- _Exercise brief_:
Go through the listing and copy each line with the string "unlock".

- _Data extracts_:
========================

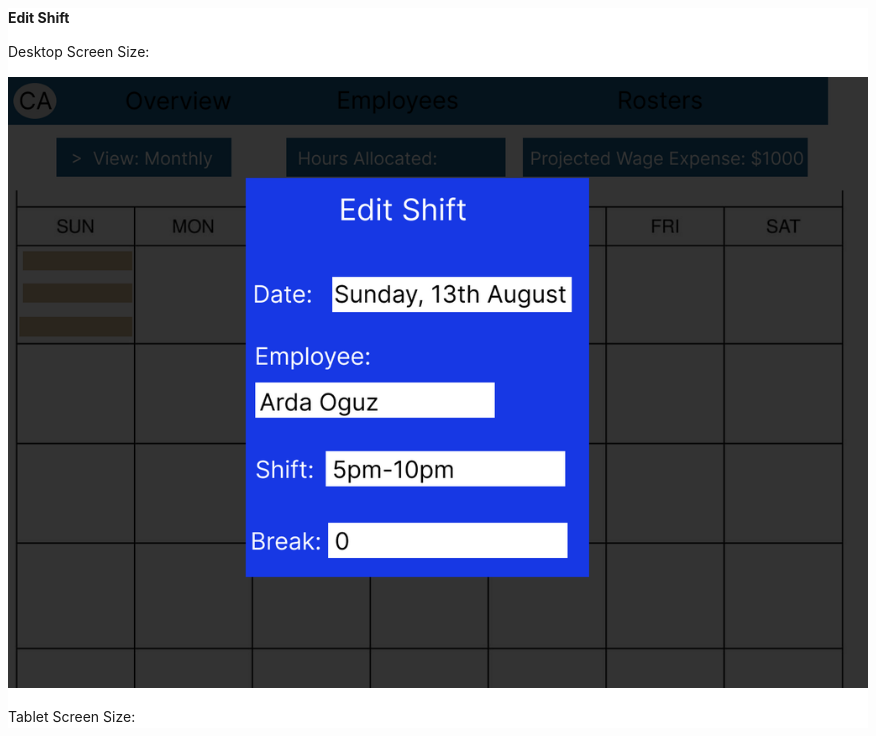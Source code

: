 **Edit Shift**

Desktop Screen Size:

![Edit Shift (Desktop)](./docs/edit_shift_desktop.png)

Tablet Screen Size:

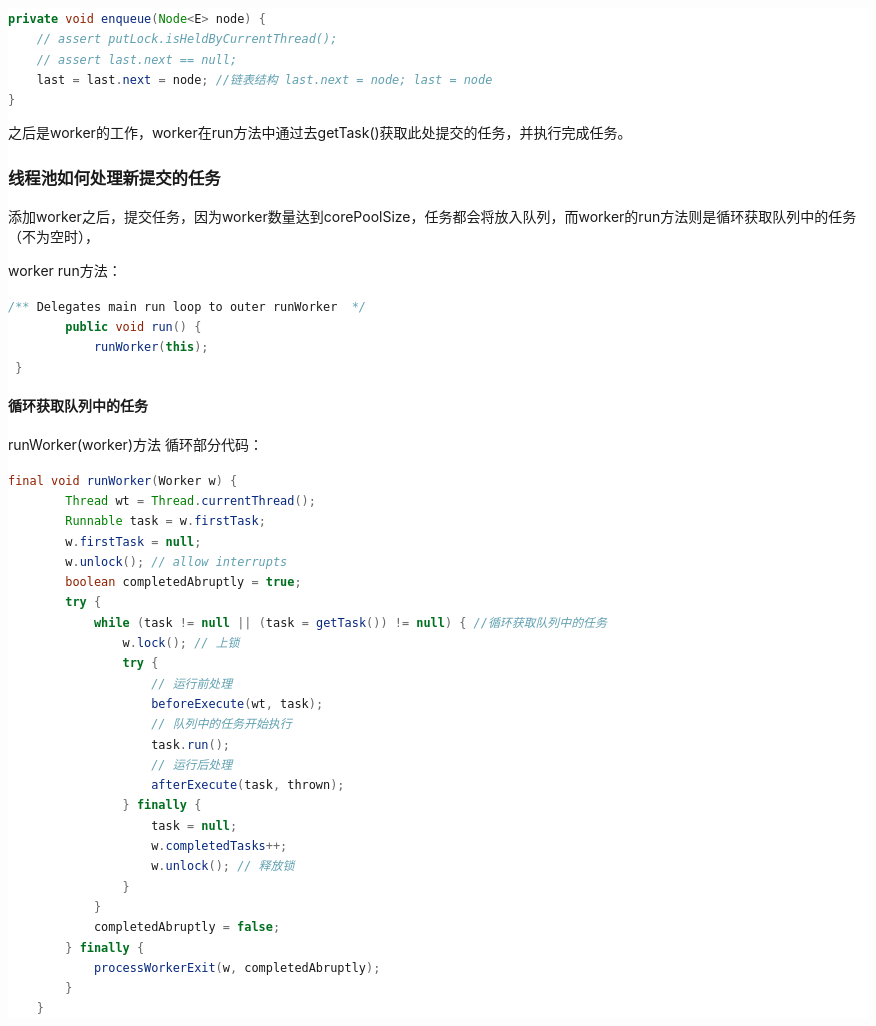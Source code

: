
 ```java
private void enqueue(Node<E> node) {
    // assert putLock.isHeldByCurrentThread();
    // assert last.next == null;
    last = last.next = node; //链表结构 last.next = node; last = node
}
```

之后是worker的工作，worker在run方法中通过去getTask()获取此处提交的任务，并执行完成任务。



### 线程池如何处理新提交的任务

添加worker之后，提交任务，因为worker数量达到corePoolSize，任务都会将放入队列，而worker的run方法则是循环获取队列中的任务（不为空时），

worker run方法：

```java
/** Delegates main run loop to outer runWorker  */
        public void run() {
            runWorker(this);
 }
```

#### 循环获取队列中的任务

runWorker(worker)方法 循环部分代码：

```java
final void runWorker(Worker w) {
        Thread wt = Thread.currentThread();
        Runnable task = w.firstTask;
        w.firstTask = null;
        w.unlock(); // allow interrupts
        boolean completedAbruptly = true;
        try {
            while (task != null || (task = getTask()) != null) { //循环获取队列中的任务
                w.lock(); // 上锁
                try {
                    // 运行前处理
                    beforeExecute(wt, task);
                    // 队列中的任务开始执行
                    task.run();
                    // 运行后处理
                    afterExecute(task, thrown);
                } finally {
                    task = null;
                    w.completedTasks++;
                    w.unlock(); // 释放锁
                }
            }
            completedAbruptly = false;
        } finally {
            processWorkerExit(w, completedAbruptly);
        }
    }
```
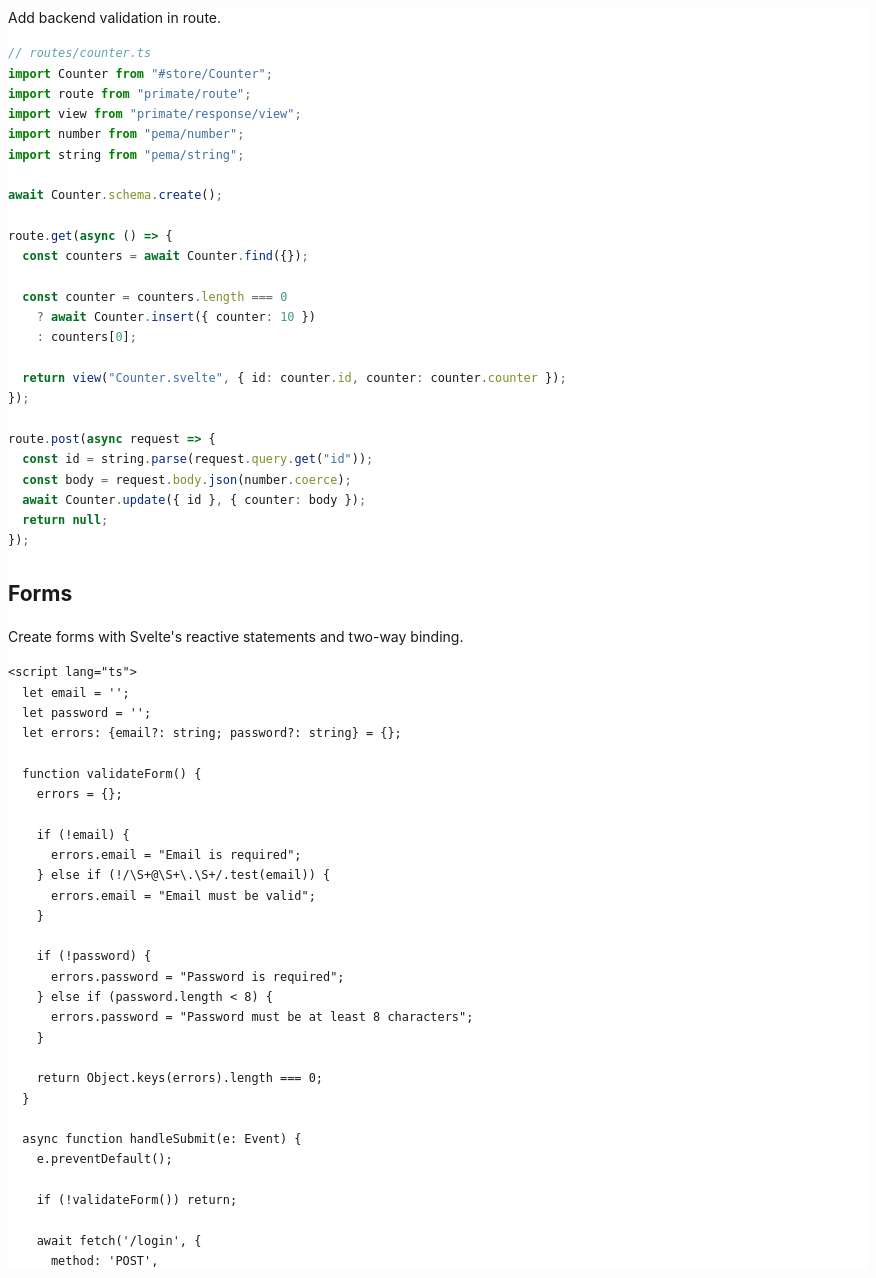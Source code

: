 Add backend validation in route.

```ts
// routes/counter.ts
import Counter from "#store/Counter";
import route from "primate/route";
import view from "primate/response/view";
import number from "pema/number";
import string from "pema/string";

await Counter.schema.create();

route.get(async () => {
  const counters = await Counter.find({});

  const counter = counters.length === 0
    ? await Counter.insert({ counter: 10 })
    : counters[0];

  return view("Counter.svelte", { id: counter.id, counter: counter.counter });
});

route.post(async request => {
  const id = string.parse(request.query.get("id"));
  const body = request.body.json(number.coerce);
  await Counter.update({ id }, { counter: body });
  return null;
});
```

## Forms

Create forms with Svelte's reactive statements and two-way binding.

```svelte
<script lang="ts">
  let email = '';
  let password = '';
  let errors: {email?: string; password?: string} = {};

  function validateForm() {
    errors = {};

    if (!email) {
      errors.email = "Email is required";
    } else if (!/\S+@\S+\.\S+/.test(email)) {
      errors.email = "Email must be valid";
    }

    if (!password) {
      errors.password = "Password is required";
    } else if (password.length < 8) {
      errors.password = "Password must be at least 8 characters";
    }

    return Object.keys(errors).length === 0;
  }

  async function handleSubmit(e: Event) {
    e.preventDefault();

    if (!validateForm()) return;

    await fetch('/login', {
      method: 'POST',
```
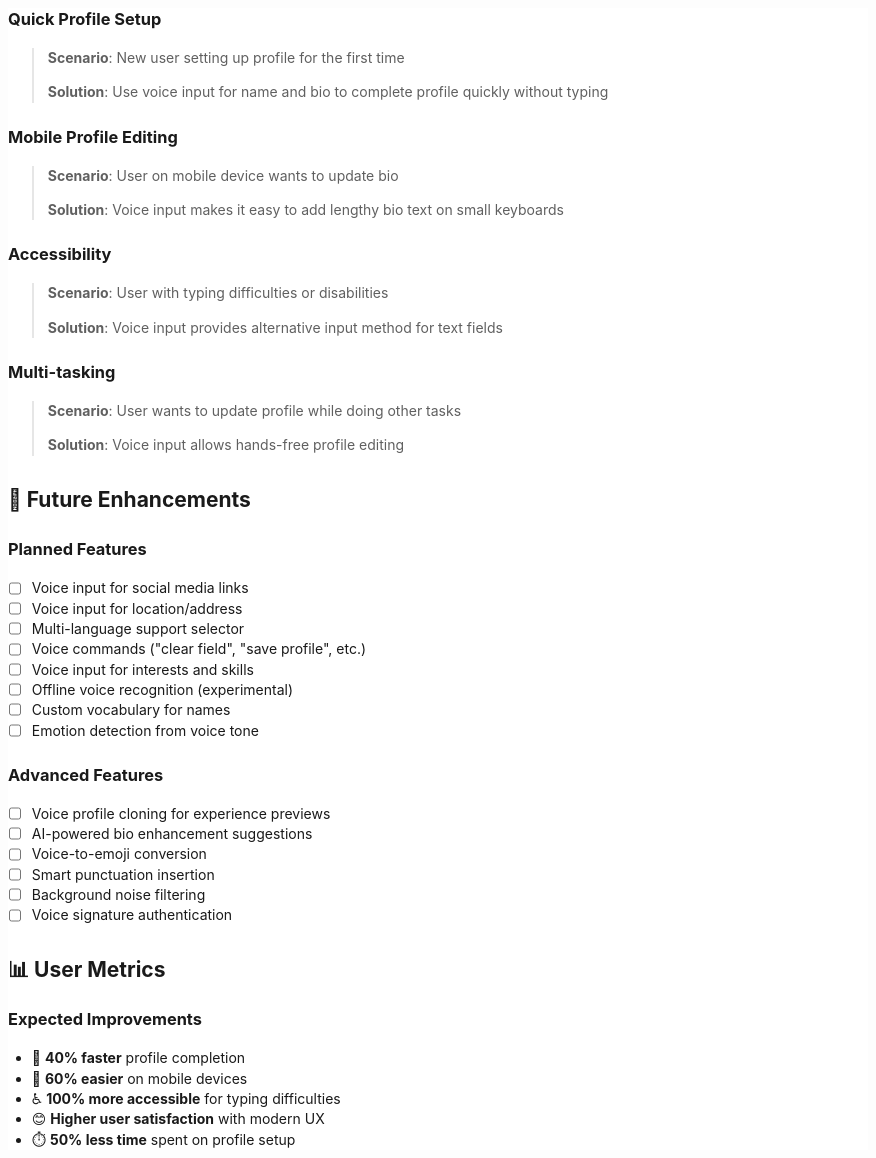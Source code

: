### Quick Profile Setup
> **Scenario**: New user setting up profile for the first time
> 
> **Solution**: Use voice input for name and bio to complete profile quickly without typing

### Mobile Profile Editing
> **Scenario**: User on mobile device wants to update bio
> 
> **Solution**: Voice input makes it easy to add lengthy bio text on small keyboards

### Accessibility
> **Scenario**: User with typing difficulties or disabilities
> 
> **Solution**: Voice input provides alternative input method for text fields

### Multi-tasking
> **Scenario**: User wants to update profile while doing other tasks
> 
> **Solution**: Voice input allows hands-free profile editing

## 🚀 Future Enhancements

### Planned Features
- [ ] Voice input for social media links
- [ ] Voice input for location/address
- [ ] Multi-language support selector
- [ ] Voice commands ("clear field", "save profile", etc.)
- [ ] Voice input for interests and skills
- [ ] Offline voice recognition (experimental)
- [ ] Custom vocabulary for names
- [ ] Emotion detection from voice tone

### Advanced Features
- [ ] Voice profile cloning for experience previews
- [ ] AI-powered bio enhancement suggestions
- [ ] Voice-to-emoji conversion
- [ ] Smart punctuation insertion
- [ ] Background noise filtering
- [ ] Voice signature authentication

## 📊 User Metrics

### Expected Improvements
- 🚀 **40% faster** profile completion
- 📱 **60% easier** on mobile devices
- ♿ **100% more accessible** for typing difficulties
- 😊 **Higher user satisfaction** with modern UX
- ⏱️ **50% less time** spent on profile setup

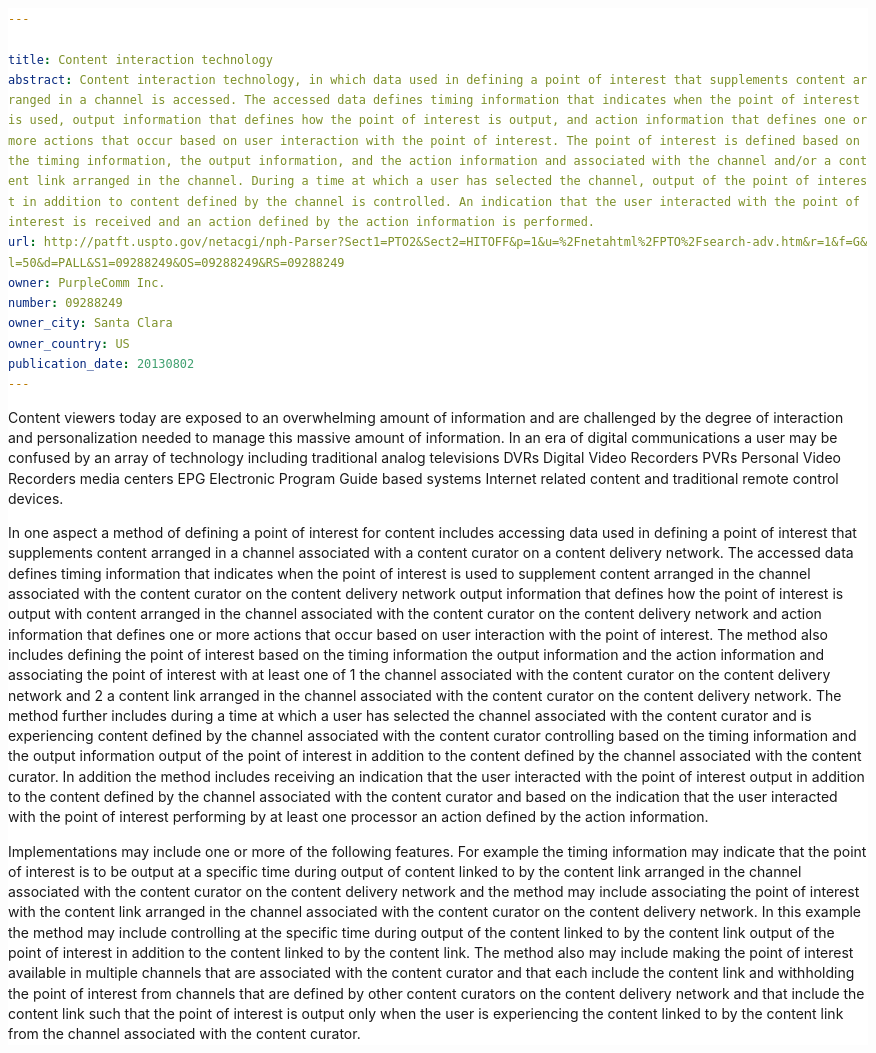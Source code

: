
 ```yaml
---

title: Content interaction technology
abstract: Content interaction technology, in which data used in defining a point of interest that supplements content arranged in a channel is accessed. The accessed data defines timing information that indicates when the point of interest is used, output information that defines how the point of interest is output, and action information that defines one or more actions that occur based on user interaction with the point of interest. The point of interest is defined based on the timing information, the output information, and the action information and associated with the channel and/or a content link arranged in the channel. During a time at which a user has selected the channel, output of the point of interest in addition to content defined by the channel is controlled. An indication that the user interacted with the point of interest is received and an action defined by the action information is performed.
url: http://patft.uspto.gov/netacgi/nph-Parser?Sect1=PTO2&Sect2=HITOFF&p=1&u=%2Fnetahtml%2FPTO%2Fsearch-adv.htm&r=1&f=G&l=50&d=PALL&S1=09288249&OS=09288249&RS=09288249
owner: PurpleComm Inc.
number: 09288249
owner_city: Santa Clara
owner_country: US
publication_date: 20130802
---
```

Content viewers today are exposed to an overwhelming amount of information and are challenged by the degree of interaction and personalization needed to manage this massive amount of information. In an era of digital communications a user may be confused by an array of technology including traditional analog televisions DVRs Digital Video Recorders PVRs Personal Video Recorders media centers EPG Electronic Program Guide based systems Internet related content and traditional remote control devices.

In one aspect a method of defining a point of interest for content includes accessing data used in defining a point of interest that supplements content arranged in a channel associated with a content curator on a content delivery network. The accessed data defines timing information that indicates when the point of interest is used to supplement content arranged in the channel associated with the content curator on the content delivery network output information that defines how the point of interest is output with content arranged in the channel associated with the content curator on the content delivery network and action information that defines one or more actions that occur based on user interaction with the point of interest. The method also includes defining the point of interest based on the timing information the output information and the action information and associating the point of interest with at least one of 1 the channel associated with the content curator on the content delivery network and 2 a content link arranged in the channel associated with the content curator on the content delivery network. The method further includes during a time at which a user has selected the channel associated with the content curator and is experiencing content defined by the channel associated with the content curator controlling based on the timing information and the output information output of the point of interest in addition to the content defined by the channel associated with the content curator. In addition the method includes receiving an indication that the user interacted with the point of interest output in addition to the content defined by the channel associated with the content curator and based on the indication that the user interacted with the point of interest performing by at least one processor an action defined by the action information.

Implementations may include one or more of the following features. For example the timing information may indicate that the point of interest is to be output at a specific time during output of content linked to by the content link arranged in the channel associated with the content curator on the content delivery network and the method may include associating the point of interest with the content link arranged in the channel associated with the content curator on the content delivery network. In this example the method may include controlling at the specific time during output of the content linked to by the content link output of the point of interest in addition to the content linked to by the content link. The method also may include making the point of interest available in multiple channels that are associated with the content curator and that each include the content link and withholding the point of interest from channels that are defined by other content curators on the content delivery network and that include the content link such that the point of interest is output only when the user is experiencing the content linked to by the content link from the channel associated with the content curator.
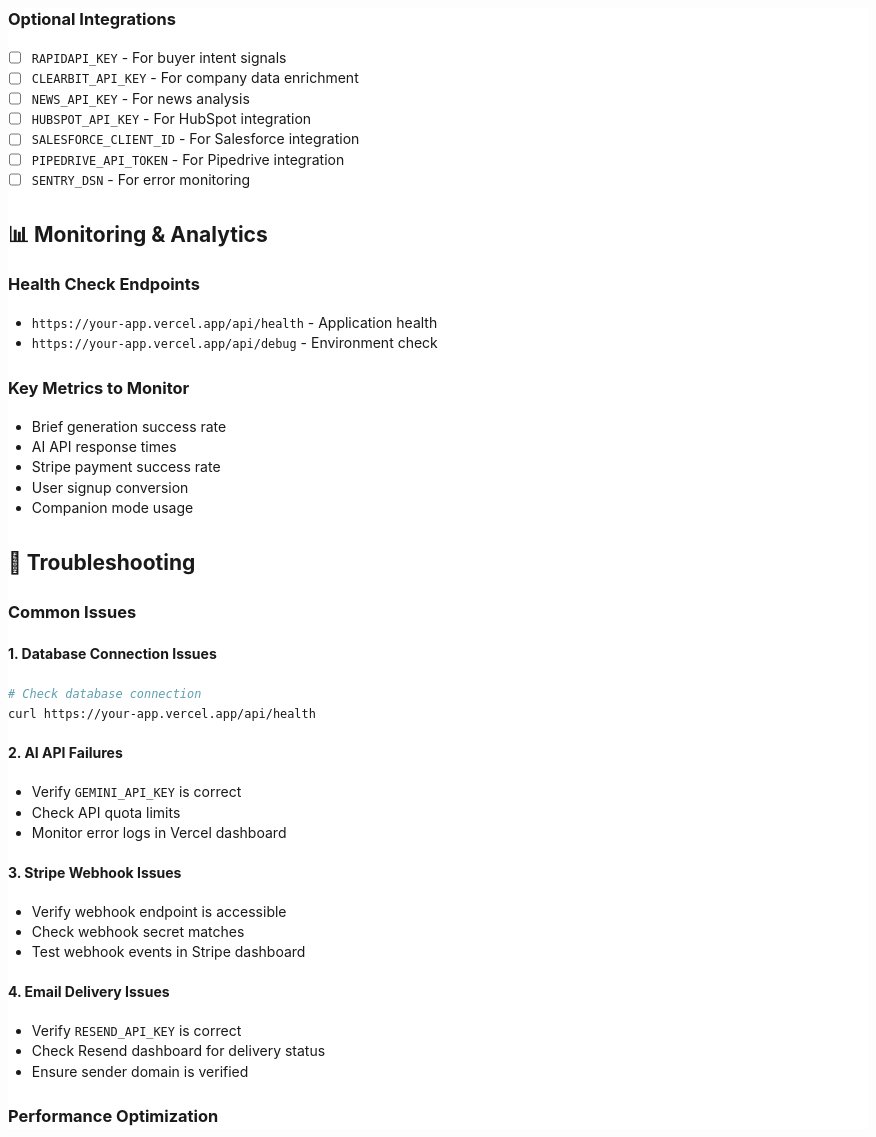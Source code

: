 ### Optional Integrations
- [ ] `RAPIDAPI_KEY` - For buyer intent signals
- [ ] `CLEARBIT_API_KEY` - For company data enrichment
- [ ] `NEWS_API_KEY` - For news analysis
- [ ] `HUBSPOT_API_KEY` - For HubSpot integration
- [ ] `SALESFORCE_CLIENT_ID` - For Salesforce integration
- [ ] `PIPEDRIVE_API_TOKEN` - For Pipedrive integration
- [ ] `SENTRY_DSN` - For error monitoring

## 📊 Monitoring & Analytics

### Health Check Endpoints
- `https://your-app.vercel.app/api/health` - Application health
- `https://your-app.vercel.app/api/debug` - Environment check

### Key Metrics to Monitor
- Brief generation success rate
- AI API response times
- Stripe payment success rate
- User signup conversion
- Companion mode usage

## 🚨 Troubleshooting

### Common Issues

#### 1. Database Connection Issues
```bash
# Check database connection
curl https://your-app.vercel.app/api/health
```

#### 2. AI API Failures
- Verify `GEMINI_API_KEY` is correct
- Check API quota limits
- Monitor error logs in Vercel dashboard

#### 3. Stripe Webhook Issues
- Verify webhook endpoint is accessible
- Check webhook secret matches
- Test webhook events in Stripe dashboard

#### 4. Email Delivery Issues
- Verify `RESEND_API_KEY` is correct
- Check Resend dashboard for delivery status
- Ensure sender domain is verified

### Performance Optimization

========================

- _Solution to the exercise_:
        w.unlock(); // allow interrupts
                    w.unlock(); // 释放锁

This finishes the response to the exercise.